The Shure AONIC 50 Wireless and Bowers & Wilkins PX7 Wireless are similarly-performing wireless headphones, each with different advantages. The Shure have a more well-balanced sound profile as well as a companion app that allows for a higher degree of adjustment, not to mention aptX-LL compatibility for less audio lag when wirelessly streaming videos. That said, the PX7 do a better job of blocking out ambient noise, especially in the bass range, and have much longer battery life.
The Sony WH-1000XM3 Wireless are better than the Bowers & Wilkins PX7 Wireless. The Sony are more comfortable, and have a better noise cancelling feature which is great for commuting and at the office. Their audio quality is also better and you can EQ them inside their companion app. On the other hand, the PX7 have a longer battery life and feel a bit sturdier than the XM3.
The Sennheiser Momentum 3 Wireless are better headphones than the Bowers & Wilkins PX7 Wireless. The Sennheiser have a better audio reproduction and will sound more accurate and neutral. They also have a more retro look that is unique. The Sennheiser also have a decent microphone for calls. On the other hand, the Bowers & Wilkins feel sturdier, have a better battery life, and support aptX Adaptive. However, you don’t have access to a parametric EQ inside their app like you do with the Sennheiser.

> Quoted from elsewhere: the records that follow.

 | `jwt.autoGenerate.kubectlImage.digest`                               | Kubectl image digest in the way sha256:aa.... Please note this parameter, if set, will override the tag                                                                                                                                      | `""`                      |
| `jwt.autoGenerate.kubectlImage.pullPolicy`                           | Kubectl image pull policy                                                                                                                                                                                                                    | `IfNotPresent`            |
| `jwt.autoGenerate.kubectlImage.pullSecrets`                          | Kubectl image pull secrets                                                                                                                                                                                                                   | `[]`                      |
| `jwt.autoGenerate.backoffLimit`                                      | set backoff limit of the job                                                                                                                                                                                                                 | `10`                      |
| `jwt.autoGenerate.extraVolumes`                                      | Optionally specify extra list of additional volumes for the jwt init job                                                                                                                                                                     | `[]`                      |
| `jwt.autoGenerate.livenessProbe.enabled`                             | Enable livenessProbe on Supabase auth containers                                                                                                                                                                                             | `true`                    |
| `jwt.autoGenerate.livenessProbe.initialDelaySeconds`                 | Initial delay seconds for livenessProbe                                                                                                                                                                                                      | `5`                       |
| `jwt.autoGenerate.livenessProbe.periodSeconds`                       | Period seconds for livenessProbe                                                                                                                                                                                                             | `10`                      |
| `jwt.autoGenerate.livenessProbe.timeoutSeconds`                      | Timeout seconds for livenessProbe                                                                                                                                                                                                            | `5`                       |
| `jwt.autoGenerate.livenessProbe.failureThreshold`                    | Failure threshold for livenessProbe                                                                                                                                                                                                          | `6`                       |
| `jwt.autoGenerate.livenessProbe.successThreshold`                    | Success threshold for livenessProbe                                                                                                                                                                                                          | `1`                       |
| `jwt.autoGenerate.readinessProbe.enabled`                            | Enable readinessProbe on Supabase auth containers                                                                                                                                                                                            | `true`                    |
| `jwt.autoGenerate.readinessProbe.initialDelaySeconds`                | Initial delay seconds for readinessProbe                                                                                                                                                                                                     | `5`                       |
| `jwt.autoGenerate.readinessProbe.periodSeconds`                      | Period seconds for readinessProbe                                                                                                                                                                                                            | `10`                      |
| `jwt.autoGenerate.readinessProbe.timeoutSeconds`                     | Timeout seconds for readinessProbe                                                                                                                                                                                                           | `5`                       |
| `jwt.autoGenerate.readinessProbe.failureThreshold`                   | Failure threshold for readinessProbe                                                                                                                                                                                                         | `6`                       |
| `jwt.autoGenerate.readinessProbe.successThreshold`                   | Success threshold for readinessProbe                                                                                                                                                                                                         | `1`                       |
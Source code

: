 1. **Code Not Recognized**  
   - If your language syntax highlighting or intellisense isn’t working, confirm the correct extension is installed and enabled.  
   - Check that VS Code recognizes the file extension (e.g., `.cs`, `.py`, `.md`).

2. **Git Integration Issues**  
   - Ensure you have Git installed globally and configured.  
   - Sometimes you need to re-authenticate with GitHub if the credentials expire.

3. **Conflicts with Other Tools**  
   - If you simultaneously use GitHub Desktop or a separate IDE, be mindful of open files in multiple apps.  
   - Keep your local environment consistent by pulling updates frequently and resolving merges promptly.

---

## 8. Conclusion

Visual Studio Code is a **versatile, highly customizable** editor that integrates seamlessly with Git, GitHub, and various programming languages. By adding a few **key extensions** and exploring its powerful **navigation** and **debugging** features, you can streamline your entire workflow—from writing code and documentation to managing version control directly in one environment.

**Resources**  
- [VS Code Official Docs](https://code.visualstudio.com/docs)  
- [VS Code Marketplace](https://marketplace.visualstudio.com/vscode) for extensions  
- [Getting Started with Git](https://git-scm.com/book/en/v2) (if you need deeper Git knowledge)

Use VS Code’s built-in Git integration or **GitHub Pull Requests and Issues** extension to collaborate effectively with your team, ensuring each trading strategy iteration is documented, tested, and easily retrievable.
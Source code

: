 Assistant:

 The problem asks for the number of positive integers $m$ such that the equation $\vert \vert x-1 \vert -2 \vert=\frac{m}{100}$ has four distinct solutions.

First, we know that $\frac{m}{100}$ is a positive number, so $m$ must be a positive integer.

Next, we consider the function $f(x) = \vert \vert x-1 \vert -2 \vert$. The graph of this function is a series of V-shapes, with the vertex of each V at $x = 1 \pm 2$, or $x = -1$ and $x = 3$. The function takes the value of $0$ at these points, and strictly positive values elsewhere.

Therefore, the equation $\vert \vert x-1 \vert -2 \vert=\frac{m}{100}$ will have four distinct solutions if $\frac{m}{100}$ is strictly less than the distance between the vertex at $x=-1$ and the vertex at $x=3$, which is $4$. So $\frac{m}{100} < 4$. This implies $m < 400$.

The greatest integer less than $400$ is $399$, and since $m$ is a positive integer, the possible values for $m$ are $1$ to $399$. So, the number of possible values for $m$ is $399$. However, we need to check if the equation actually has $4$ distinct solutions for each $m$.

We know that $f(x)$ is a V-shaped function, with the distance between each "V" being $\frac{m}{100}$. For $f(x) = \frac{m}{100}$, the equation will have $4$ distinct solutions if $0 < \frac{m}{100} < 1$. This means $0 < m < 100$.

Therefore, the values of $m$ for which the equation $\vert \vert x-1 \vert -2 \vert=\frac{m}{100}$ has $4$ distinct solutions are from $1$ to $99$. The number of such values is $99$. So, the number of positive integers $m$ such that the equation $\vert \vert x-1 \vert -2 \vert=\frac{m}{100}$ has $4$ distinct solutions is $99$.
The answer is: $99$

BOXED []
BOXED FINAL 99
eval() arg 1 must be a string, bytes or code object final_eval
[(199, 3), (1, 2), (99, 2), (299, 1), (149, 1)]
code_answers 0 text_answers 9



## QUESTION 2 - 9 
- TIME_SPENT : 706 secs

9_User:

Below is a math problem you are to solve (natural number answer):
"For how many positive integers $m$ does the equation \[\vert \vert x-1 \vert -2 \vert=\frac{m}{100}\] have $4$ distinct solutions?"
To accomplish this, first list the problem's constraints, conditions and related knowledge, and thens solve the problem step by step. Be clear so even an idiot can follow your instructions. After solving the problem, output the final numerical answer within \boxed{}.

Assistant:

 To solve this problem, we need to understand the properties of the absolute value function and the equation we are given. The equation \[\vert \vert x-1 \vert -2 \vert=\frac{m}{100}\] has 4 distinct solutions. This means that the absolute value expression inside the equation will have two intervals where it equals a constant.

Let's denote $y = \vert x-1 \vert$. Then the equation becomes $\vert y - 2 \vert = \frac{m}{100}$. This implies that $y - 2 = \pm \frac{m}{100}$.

The Bose 700 Headphones Wireless are noticeably better headphones than the Bowers & Wilkins PX7 Wireless. The Bose are more comfortable, have a more neutral and accurate sound signature, and a better isolation performance thanks to their great ANC feature. They also have a great microphone for calls. On the other hand, the Bowers & Wilkins have a sturdier feel and a longer battery life. They can also be used while charging thanks to their USB-C cable, but need power to function, meaning you can’t use them wired with an analog audio cable if their battery is dead, which you can do with the Bose.